Premettendo che uso sempre pacchetti ~x86...

Riguardo il problema di cui si parla, occhio sopratutto alla versione di udev...

La 073 va in conflitto (leggi: disattiva) l'automount...Le versioni precedenti o successive funzionano...

Magari il problema è questo...

Sottolineo che ivman non serve più...

----------

## -YoShi-

 *SilverXXX wrote:*   

> DEvi attivare al boot hal e dbus. E controlla nel centro di controllo che siano attivate le opzioni per il mount

 

Io li ho attivi, così come sono attive le caselle nel centro di controllo, adesso sn quasi tentato di cancellare la .kde o creare un altro utente provvisorio.. mah

----------

## scheggia

suggerisco la lettura di http://www.gentoo.org/doc/en/kde-config.xml

----------

## cloc3

 *SilverXXX wrote:*   

> No, ivman non c'entra con kde. Anzi credo vada addirittura in conflitto.

 

 *scheggia wrote:*   

> suggerisco la lettura di http://www.gentoo.org/doc/en/kde-config.xml

 

La lettura suggerisce di usare ivman.

Ma non escludo che SilverXXX abbia ragione.

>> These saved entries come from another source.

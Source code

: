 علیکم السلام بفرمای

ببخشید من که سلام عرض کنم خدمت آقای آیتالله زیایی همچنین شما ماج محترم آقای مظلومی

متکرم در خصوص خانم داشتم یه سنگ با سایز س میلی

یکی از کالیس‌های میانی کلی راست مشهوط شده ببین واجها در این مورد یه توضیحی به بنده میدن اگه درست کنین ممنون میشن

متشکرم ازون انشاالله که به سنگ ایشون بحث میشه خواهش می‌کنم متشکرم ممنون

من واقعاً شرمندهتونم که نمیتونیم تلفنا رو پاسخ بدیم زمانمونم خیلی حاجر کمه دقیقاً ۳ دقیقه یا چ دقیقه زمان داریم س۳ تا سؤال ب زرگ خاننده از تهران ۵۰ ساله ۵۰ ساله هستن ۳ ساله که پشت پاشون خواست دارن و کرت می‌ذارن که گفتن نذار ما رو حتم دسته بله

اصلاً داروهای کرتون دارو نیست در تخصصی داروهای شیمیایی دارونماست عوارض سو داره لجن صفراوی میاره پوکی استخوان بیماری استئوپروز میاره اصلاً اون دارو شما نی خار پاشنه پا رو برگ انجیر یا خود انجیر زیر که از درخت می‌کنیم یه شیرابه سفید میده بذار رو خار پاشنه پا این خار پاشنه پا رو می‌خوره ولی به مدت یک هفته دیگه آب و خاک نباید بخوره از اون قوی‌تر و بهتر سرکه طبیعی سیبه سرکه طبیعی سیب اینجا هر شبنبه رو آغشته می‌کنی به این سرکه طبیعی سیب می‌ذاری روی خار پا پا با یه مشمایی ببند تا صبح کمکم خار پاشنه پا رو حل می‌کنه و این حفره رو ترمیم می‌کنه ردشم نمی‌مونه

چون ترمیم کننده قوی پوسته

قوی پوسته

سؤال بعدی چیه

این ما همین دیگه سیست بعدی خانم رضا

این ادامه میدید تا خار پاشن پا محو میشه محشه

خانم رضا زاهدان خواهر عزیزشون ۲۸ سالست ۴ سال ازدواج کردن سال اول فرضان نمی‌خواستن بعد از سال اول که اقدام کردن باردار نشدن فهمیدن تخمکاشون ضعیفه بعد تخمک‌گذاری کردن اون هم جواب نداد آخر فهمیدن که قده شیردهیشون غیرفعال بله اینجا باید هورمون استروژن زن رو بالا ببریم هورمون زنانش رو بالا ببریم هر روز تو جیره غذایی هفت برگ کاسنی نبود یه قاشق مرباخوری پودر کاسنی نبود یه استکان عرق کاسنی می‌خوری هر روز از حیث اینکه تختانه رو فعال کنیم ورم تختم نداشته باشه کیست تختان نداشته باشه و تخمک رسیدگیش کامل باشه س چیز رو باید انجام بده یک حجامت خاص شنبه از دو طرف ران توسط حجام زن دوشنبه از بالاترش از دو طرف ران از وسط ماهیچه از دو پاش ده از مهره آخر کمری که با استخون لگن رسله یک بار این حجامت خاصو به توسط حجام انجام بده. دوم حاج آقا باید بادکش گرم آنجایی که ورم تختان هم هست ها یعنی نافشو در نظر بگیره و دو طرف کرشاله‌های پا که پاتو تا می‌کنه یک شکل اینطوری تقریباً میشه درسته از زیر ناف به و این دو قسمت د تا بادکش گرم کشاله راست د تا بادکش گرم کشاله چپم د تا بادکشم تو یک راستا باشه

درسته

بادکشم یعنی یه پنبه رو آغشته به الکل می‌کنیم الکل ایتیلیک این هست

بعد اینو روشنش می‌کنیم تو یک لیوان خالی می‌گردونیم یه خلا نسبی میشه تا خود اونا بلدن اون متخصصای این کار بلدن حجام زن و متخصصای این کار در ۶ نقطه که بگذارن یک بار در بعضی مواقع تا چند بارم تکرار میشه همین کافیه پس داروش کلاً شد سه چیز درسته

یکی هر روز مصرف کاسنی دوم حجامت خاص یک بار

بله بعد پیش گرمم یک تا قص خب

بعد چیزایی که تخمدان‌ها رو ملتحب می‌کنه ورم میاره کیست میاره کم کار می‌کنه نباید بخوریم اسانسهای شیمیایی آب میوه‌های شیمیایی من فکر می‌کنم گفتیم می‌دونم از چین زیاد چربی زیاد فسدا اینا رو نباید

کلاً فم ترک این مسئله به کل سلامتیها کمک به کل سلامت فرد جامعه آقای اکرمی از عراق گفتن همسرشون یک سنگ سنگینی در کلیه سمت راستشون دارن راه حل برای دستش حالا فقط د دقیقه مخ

Le cose sul fronte utopia cambiano caoticamente e a velocità superluminari.

In effetti, a rigore, dovrebbe essere usato gnome-volume-manager, che però pensavo funzionasse esclusivamente in gnome.

A me e per ora, comunque, ivman funziona. Speriamo per molto...

----------

## MonsterMord

Kubuntu usa ivman e funziona alla grande, all'inserimento di una chiavetta usb ti crea l'icona sul desktop e apre il file manager sul dispositivo.

Da una rapida occhiata a /etc mi sembra che il tutto sia fatto con versioni ad-hoc di d-bus hal e ivman.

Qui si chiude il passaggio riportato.